Diana Perkins, Department of Psychiatry, University of North Carolina at Chapel Hill, described the dilemma she faces in the clinic, because there are no formal guidelines for discriminating between psychosis and attenuated psychosis.
In her practice, when patients present with frequent delusions that are unusual, illogical, not culturally held or compelling, she uses the patient’s level of conviction to determine whether the psychosis is attenuated or not. When the patient is adamant of their own conviction, it’s psychosis.
However, many other psychiatrists do not make the same distinctions. Any signs of psychosis, either attenuated or otherwise, and psychosis is diagnosed automatically – and this has ramifications in the interventions patients receive. Professor Perkins was concerned that patients might be harming patients through this practice. “Perhaps we should be educating physicians about what is not psychosis,” she concluded.
Perhaps we should be educating physicians about what is not psychosis
Lower transition rates changing perception?
Mark Weiser, Sheba Medical Centre at Tel Hashomer Division of Psychiatry, Israel, explained that since the inception of UHR criteria, transition rates to psychosis have fallen to <10% after 1 year. The underlying reasons are unknown. Additionally, attenuated psychotic symptoms are relatively frequent in the general population, with approximately 10% of people admitting to having attenuated, generally transient positive symptoms; but are not seeking treatment. Such individuals could mistakenly be thought to be in the prodromal phase.

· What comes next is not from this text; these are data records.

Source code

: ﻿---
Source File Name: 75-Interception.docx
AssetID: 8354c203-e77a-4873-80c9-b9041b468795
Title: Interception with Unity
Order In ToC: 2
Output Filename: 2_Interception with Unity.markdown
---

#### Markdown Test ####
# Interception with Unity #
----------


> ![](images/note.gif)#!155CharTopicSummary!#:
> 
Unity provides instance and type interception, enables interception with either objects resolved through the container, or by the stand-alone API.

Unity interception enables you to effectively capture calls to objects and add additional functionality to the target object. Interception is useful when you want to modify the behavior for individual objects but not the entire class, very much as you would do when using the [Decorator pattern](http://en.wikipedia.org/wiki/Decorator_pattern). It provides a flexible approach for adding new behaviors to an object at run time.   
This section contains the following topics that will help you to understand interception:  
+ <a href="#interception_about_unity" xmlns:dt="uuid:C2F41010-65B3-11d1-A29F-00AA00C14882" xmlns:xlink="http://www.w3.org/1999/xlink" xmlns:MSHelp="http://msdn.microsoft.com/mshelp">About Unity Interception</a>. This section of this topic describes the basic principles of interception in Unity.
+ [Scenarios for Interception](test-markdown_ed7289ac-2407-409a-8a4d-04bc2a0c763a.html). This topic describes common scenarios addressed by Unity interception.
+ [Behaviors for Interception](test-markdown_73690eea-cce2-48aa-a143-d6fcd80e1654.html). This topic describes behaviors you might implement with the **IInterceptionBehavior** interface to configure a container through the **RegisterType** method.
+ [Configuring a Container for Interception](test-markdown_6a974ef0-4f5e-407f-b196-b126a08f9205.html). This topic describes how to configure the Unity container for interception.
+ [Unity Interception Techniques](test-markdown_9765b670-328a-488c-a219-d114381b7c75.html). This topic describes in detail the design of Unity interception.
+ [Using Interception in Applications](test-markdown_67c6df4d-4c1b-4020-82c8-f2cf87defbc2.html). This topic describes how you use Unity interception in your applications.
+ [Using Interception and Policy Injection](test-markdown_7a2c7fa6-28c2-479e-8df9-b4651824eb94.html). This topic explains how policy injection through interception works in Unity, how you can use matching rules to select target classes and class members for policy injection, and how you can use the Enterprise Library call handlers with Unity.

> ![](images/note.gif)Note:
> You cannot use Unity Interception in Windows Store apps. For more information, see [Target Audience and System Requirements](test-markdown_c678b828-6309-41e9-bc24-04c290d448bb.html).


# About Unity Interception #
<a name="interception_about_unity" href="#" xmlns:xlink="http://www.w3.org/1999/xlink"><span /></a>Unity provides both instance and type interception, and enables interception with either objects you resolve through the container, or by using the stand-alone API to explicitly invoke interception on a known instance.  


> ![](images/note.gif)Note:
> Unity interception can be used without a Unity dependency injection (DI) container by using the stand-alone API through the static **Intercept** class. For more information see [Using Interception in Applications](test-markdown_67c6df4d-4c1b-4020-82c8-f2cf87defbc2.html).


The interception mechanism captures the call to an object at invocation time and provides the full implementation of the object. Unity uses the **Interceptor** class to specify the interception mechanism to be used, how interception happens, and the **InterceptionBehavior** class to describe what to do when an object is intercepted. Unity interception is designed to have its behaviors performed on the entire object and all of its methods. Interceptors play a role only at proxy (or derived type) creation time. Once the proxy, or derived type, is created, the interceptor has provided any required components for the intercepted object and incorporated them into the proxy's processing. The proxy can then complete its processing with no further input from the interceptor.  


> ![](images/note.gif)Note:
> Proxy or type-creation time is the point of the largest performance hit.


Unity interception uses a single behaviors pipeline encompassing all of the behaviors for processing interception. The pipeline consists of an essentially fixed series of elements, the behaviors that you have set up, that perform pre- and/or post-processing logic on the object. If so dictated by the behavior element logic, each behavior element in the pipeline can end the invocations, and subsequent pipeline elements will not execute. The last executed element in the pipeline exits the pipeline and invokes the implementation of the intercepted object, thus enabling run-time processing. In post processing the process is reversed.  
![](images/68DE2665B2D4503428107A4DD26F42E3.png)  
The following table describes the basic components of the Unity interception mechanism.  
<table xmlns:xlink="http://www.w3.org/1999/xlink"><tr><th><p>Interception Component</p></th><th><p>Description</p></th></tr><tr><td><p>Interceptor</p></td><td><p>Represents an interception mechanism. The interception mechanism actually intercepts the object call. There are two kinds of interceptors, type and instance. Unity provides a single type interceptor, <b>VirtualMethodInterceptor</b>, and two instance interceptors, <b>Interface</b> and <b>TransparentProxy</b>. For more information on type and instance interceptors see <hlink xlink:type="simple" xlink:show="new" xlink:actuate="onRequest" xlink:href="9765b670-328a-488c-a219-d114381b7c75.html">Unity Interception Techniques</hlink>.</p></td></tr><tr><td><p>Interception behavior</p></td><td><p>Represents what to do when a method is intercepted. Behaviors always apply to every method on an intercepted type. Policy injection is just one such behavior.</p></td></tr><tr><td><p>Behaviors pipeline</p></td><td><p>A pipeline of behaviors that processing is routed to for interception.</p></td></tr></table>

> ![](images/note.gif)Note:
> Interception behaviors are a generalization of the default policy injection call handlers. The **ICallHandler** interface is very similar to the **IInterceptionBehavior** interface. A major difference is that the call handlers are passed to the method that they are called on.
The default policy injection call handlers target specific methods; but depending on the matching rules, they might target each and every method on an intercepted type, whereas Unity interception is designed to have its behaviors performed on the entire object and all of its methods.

In the general population, with approximately 10% of people admitting to having attenuated, generally transient positive symptoms
This lower transition rate means that persons meeting UHR criteria are being exposed to low dose anti-psychotic treatment when only one in ten of them will have the transition. Furthermore, there are no data supporting that anti-psychotic treatment reduces the onset of psychosis, while there are ample data showing that even low-dose treatments cause side-effects. Such preventative strategies unnecessarily stigmatize a person as a future schizophrenia patient, when the vast majority will never have the illness.

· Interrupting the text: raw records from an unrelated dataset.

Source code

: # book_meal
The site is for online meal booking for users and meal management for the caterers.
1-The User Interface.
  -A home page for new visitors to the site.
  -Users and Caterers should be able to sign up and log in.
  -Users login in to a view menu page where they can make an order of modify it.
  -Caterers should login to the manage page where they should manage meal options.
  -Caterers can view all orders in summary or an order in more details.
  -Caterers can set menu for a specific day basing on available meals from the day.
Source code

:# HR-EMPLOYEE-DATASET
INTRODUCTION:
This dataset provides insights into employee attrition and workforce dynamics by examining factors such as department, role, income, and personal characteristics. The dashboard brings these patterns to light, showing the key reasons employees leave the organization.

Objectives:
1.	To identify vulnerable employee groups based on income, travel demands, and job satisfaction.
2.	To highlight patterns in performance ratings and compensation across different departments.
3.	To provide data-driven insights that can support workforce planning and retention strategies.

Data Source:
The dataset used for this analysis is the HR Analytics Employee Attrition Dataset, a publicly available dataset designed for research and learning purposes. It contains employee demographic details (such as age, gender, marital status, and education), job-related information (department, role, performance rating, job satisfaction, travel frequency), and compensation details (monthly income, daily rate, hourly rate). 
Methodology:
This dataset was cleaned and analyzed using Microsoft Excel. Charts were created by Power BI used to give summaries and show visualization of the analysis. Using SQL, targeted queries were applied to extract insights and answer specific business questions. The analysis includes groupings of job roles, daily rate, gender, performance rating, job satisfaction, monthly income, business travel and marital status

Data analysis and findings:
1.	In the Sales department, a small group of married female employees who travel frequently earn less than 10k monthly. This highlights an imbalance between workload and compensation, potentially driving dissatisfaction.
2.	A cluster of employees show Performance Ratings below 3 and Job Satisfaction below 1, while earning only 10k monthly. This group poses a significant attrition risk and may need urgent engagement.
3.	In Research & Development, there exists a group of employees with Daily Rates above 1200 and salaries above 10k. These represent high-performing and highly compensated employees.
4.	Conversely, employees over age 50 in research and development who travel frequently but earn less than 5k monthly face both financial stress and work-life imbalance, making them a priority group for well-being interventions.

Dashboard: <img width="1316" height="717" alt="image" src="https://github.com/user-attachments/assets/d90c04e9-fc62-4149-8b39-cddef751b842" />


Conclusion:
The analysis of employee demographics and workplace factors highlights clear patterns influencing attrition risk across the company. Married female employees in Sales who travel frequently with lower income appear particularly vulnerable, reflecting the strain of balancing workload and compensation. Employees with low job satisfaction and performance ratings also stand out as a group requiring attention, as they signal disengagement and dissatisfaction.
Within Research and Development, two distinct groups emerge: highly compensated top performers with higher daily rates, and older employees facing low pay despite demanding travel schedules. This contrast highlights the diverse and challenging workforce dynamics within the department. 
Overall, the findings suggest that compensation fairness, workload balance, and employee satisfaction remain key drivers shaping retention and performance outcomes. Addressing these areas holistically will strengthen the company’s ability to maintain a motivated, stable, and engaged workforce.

These findings currently mitigate against giving antipsychotic treatment to those in the ‘prodromal’ phase. As Professor Weiser concluded, we need to wait until we understand the biology better.
Preventative strategies unnecessarily stigmatize a person as a future schizophrenia patient, when the vast majority will never have the illness
Our correspondent’s highlights from the symposium are meant as a fair representation of the scientific content presented. The views and opinions expressed on this page do not necessarily reflect those of Lundbeck.